▼

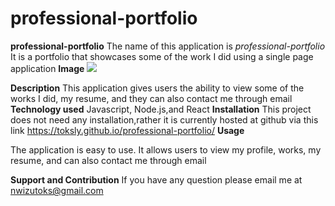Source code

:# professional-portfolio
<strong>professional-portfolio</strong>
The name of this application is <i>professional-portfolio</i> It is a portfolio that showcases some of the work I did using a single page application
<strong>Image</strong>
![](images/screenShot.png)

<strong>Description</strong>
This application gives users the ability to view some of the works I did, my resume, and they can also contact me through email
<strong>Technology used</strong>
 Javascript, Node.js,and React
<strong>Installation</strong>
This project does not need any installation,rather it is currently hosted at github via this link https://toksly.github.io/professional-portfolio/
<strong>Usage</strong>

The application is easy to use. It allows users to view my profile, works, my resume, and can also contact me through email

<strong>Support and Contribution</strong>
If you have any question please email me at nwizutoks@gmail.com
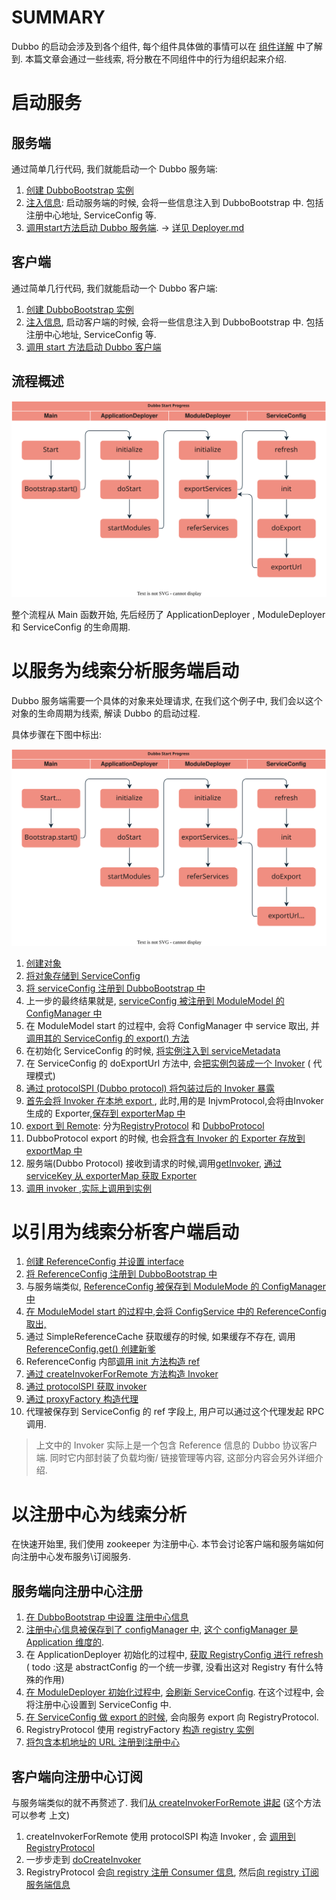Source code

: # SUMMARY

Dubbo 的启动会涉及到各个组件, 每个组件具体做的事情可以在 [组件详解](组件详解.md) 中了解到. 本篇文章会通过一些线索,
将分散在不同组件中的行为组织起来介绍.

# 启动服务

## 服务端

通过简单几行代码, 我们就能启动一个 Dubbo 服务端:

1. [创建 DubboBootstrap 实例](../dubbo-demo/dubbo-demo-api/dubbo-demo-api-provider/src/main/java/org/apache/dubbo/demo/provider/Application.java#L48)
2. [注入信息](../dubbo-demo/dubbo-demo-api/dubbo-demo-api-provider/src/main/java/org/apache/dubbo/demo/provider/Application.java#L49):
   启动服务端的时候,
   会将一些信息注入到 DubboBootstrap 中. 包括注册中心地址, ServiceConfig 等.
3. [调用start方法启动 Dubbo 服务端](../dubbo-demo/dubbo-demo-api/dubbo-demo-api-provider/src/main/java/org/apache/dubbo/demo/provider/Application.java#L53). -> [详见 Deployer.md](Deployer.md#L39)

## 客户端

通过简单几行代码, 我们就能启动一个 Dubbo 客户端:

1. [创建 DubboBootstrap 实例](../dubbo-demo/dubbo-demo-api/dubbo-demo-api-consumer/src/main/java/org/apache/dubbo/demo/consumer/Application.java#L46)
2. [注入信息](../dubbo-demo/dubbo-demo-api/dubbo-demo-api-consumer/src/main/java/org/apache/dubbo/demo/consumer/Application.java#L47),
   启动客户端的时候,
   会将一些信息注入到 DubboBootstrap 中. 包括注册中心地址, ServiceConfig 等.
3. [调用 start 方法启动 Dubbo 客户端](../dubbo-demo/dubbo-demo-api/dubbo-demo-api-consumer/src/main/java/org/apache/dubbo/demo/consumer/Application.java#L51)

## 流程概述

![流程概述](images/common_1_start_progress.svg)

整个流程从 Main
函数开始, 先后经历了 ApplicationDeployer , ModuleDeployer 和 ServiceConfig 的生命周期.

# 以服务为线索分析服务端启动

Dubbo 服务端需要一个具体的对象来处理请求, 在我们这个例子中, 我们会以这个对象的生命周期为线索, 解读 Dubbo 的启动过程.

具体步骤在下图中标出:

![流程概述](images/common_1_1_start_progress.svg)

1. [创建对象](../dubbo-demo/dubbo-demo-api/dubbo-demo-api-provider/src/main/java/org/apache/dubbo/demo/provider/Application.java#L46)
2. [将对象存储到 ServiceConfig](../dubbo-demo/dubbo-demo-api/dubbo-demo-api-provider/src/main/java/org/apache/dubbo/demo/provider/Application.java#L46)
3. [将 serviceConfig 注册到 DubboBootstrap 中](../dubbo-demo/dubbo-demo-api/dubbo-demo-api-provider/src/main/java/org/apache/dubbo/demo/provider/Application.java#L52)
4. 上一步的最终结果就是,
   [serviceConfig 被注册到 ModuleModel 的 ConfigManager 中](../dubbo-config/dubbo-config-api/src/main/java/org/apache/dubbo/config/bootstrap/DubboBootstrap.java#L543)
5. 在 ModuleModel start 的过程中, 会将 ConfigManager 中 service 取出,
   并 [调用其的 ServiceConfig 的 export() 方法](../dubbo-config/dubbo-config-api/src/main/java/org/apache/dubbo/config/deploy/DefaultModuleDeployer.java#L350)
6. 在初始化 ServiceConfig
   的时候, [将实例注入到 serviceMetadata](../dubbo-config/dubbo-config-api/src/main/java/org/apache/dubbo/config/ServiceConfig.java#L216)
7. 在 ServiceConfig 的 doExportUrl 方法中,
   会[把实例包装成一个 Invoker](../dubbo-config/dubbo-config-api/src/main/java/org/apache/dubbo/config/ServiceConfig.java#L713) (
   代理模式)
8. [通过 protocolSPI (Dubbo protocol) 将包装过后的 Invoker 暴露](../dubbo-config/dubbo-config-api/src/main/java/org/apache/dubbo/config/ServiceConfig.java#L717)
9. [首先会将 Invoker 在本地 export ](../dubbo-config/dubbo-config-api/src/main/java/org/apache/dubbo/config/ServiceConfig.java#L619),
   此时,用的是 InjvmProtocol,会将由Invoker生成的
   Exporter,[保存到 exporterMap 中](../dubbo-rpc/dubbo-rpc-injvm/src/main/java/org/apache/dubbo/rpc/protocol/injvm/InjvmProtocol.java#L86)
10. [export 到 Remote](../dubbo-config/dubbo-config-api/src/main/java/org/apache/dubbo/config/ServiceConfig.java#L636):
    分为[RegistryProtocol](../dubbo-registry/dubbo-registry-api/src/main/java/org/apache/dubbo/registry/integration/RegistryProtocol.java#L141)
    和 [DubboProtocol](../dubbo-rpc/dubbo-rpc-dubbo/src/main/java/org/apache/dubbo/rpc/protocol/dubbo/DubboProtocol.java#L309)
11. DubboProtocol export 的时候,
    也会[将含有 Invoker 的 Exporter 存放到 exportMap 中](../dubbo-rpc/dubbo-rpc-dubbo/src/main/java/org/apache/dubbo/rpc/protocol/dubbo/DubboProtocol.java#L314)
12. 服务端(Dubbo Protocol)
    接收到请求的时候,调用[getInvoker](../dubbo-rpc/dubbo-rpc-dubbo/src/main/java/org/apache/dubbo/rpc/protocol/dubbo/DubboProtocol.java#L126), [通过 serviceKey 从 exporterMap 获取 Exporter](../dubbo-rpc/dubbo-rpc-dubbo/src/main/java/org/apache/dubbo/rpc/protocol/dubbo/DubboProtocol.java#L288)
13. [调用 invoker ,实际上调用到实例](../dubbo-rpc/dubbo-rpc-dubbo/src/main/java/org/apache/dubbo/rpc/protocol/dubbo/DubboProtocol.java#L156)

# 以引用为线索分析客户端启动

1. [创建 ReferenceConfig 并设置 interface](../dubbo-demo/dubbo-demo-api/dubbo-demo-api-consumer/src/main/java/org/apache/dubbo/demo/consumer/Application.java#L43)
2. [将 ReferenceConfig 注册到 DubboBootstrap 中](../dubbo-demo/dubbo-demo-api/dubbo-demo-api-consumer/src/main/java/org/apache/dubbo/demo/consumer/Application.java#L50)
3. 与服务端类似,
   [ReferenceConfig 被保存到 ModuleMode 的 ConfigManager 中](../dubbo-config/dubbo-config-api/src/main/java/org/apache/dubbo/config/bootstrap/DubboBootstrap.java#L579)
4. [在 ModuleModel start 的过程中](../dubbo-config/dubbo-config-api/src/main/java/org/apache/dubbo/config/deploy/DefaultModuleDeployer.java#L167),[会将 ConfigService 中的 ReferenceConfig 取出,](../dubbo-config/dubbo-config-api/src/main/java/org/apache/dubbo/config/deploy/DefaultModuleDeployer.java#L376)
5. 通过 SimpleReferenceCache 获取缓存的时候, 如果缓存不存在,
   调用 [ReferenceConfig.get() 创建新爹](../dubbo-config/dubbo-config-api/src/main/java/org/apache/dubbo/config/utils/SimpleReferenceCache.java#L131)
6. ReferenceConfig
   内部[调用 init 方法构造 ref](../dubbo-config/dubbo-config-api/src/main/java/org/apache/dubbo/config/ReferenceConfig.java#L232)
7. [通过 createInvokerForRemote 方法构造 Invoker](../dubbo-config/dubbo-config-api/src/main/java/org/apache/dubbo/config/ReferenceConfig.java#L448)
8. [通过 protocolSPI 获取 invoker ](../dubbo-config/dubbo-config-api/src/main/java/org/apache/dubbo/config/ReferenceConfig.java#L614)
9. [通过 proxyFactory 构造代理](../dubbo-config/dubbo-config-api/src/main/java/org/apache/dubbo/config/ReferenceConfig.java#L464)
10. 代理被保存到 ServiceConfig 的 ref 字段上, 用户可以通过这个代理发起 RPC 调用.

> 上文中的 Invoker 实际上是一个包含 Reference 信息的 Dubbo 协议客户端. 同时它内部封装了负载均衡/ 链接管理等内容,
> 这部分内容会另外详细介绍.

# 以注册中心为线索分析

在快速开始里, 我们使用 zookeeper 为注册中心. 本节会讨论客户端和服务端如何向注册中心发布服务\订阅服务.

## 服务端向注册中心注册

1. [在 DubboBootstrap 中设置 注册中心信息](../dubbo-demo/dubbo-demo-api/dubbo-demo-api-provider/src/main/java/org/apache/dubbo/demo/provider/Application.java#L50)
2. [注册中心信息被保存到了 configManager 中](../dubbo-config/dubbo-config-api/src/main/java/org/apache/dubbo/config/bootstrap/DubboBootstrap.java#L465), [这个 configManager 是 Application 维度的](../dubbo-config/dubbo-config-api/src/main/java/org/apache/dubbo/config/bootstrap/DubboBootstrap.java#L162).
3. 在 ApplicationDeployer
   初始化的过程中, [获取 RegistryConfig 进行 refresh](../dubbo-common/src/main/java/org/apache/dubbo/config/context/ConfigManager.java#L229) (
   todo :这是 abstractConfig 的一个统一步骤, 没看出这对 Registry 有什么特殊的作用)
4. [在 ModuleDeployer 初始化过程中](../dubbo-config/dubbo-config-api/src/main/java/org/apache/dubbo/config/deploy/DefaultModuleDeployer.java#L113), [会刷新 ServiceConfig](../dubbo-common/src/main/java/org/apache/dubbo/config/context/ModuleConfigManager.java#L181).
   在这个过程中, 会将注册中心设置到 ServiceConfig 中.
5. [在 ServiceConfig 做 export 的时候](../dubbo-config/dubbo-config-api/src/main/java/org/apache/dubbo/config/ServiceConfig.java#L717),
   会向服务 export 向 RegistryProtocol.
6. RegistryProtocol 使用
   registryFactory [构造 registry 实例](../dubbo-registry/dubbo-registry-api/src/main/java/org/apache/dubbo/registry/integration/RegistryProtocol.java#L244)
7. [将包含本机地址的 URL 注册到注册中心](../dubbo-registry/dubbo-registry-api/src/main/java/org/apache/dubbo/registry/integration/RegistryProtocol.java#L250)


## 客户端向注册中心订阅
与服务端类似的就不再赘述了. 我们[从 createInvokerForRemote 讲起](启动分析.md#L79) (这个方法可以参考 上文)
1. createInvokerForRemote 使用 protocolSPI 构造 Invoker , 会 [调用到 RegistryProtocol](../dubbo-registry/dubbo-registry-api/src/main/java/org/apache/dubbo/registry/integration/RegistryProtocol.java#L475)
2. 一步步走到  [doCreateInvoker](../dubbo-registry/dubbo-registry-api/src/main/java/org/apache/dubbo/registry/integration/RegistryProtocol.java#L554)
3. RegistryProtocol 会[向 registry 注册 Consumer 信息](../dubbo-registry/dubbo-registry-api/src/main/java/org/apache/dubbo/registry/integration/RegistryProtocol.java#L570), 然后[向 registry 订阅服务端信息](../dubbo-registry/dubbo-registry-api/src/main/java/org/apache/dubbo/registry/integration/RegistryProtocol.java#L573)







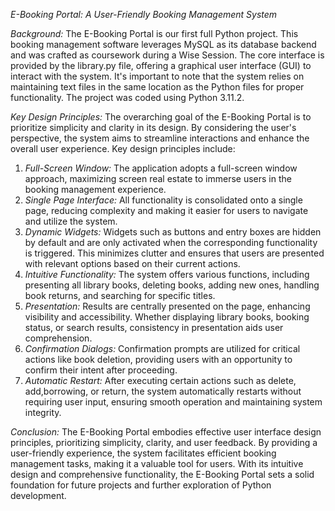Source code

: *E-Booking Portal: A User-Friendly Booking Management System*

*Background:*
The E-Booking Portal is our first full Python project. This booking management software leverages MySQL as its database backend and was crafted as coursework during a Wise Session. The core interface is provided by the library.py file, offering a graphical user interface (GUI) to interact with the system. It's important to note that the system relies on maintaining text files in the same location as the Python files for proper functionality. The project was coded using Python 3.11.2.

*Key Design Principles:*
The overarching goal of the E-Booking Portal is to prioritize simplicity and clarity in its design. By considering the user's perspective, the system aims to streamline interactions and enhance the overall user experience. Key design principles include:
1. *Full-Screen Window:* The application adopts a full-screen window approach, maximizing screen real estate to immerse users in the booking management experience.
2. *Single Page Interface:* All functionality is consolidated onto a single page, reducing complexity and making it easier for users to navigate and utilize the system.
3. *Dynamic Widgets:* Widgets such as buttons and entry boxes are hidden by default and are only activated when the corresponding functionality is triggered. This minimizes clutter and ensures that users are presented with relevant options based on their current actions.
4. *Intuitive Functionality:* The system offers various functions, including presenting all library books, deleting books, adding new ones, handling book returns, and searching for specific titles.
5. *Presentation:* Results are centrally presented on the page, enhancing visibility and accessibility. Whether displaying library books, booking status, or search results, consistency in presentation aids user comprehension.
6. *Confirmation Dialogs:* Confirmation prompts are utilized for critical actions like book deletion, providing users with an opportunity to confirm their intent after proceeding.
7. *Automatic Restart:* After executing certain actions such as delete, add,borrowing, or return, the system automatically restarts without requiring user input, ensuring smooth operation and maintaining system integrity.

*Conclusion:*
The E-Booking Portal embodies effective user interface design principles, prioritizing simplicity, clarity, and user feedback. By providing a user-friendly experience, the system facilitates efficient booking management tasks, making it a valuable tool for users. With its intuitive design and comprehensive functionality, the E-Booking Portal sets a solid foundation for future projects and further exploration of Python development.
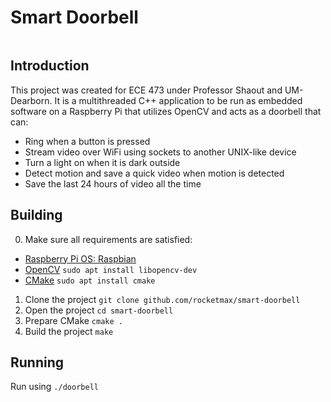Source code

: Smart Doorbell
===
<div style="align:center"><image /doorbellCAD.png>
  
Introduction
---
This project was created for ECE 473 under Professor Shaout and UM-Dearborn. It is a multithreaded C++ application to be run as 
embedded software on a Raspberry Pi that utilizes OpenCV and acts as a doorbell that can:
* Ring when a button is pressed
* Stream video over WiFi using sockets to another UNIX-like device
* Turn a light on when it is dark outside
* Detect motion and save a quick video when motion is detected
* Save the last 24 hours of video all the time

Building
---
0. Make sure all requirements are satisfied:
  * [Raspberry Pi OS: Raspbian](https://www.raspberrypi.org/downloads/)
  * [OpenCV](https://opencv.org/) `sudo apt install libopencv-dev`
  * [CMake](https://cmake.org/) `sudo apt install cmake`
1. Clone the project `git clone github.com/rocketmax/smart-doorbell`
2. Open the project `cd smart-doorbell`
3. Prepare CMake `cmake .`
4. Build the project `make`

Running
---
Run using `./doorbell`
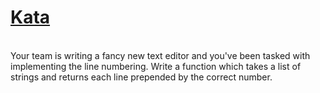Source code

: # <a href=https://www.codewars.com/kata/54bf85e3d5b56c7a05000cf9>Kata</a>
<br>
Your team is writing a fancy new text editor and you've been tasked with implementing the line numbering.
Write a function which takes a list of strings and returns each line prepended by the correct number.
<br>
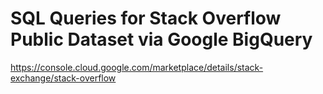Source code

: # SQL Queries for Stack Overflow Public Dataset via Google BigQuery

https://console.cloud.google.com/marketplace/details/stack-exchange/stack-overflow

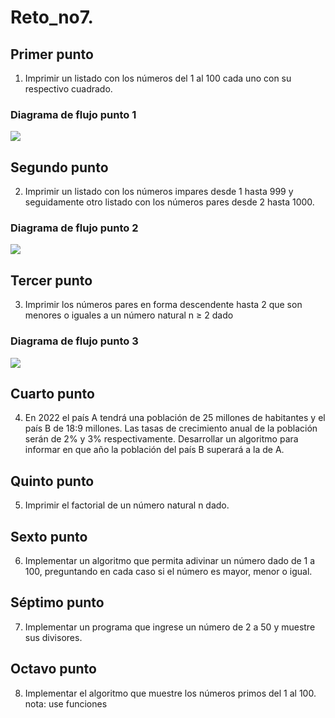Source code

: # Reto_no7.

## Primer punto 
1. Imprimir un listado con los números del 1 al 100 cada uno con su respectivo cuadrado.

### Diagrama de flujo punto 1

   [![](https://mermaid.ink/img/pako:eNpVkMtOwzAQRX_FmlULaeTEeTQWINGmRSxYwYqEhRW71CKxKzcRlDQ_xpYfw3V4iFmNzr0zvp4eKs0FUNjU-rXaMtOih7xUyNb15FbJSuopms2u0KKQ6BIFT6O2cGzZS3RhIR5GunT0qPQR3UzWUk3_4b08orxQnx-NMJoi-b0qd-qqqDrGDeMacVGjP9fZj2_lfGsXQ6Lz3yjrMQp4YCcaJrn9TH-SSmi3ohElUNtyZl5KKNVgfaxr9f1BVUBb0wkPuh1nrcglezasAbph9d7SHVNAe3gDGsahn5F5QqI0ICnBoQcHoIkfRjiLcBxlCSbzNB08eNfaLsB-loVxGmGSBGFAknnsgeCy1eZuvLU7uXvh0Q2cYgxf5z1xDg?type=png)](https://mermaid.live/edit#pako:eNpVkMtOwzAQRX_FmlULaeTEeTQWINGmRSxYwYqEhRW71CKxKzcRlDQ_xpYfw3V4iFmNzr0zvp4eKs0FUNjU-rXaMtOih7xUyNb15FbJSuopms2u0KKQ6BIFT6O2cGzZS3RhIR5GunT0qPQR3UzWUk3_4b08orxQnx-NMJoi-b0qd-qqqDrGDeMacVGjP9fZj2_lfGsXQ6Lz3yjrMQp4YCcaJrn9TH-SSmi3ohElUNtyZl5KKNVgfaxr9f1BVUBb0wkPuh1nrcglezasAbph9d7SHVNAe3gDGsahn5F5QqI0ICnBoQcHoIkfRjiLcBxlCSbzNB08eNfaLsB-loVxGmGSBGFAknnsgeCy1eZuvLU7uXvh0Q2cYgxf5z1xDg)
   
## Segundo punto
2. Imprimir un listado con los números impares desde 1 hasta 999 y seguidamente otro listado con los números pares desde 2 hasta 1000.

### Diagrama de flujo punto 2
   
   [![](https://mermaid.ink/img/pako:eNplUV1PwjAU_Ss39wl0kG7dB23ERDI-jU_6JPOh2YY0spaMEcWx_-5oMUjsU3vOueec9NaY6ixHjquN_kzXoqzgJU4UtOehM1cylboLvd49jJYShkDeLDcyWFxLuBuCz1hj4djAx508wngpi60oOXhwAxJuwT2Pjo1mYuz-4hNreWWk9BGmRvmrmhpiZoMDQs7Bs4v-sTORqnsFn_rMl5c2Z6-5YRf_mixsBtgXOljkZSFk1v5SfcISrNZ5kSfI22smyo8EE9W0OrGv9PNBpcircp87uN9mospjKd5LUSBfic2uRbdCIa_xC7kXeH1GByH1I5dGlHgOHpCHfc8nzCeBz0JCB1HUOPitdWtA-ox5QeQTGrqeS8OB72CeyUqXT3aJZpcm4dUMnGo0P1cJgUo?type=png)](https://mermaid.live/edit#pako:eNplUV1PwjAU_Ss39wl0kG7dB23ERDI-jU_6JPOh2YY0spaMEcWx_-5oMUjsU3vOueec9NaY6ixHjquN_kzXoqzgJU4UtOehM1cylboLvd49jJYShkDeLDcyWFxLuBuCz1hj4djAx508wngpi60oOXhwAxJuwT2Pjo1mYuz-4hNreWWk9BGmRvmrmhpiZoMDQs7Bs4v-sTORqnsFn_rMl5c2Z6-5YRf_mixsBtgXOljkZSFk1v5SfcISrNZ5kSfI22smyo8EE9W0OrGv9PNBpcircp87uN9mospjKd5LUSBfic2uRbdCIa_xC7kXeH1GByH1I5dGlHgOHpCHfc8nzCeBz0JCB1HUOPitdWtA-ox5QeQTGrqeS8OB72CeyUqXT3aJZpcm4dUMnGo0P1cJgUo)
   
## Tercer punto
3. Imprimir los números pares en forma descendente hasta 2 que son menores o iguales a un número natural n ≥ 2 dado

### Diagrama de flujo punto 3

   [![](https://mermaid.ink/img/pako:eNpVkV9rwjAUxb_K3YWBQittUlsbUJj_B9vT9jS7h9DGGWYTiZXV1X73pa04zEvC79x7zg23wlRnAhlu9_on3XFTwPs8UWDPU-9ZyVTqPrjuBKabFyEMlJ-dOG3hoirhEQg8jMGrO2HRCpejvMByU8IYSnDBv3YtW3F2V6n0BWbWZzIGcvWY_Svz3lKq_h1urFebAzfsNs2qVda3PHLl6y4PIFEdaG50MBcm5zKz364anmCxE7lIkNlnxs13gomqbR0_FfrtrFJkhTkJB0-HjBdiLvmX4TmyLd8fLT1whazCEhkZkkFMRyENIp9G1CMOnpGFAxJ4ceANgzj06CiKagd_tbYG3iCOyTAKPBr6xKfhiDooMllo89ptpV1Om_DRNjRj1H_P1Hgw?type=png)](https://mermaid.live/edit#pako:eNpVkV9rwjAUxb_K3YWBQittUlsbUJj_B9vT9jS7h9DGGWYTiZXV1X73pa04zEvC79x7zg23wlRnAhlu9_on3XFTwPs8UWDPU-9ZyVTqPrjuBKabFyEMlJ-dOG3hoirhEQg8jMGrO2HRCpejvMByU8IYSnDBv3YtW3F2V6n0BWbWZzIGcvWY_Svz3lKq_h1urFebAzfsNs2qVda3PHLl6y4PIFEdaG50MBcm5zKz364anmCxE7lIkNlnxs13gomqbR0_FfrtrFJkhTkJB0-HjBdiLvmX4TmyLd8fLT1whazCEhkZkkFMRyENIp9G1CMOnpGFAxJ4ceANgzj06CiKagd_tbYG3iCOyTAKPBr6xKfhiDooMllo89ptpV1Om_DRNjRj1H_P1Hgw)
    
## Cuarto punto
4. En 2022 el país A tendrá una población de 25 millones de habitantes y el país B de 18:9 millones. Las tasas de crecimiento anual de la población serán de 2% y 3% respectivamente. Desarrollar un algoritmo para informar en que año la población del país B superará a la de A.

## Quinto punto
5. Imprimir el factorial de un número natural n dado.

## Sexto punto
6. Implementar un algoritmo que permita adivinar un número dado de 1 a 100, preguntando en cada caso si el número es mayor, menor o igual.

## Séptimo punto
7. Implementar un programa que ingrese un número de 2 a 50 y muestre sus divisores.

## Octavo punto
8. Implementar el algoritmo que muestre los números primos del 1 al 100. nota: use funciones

▲

Filter the listing for the word "punto" and copy every line that holds it.

## Primer punto 
### Diagrama de flujo punto 1
## Segundo punto
### Diagrama de flujo punto 2
## Tercer punto
### Diagrama de flujo punto 3
## Cuarto punto
## Quinto punto
## Sexto punto
## Séptimo punto
## Octavo punto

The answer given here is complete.